**What is being asked**
All of the data below should be written out again exactly.
--- Source data ---
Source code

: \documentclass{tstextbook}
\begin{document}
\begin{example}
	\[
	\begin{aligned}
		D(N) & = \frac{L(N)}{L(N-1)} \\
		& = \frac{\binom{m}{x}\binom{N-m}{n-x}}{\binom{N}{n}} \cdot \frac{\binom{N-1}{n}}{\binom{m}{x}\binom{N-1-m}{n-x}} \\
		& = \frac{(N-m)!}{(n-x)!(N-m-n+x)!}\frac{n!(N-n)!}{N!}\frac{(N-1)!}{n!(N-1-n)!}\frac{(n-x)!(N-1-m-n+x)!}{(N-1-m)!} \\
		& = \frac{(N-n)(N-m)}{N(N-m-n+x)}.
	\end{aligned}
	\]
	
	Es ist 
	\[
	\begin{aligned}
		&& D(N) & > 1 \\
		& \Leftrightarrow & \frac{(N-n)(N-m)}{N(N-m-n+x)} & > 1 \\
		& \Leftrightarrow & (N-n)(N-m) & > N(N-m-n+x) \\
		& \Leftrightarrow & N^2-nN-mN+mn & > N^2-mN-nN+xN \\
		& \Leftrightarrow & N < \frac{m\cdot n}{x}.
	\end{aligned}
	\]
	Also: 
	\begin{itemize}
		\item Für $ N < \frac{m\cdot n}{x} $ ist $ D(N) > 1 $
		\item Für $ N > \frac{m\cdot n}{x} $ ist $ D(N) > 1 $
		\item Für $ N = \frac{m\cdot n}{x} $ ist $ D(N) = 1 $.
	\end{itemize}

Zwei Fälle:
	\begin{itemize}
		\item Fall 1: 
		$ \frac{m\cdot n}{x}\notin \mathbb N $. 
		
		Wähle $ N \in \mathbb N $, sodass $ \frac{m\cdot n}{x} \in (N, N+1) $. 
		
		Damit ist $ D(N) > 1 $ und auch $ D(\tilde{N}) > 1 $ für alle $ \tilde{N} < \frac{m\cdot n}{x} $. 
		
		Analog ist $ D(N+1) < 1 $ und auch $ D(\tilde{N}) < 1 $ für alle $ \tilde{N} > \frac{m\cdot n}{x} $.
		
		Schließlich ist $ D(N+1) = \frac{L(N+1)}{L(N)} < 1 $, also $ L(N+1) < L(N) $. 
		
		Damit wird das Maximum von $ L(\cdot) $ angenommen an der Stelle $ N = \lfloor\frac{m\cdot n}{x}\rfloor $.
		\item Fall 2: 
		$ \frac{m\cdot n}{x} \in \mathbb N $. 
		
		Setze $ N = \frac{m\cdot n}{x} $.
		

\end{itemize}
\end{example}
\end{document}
---
**Task answer**
Source code

: \documentclass{tstextbook}
\begin{document}
\begin{example}
	\[
	\begin{aligned}
		D(N) & = \frac{L(N)}{L(N-1)} \\
		& = \frac{\binom{m}{x}\binom{N-m}{n-x}}{\binom{N}{n}} \cdot \frac{\binom{N-1}{n}}{\binom{m}{x}\binom{N-1-m}{n-x}} \\
		& = \frac{(N-m)!}{(n-x)!(N-m-n+x)!}\frac{n!(N-n)!}{N!}\frac{(N-1)!}{n!(N-1-n)!}\frac{(n-x)!(N-1-m-n+x)!}{(N-1-m)!} \\
		& = \frac{(N-n)(N-m)}{N(N-m-n+x)}.
	\end{aligned}
	\]
	
	Es ist 
	\[
	\begin{aligned}
		&& D(N) & > 1 \\
		& \Leftrightarrow & \frac{(N-n)(N-m)}{N(N-m-n+x)} & > 1 \\
		& \Leftrightarrow & (N-n)(N-m) & > N(N-m-n+x) \\
		& \Leftrightarrow & N^2-nN-mN+mn & > N^2-mN-nN+xN \\
		& \Leftrightarrow & N < \frac{m\cdot n}{x}.
	\end{aligned}
	\]
	Also: 
	\begin{itemize}
		\item Für $ N < \frac{m\cdot n}{x} $ ist $ D(N) > 1 $
		\item Für $ N > \frac{m\cdot n}{x} $ ist $ D(N) > 1 $
		\item Für $ N = \frac{m\cdot n}{x} $ ist $ D(N) = 1 $.
	\end{itemize}

Zwei Fälle:
	\begin{itemize}
		\item Fall 1: 
		$ \frac{m\cdot n}{x}\notin \mathbb N $. 
		
		Wähle $ N \in \mathbb N $, sodass $ \frac{m\cdot n}{x} \in (N, N+1) $. 
		
		Damit ist $ D(N) > 1 $ und auch $ D(\tilde{N}) > 1 $ für alle $ \tilde{N} < \frac{m\cdot n}{x} $. 
		
		Analog ist $ D(N+1) < 1 $ und auch $ D(\tilde{N}) < 1 $ für alle $ \tilde{N} > \frac{m\cdot n}{x} $.
		
		Schließlich ist $ D(N+1) = \frac{L(N+1)}{L(N)} < 1 $, also $ L(N+1) < L(N) $. 
		
		Damit wird das Maximum von $ L(\cdot) $ angenommen an der Stelle $ N = \lfloor\frac{m\cdot n}{x}\rfloor $.
		\item Fall 2: 
		$ \frac{m\cdot n}{x} \in \mathbb N $. 
		
		Setze $ N = \frac{m\cdot n}{x} $.
		

\end{itemize}
\end{example}
\end{document}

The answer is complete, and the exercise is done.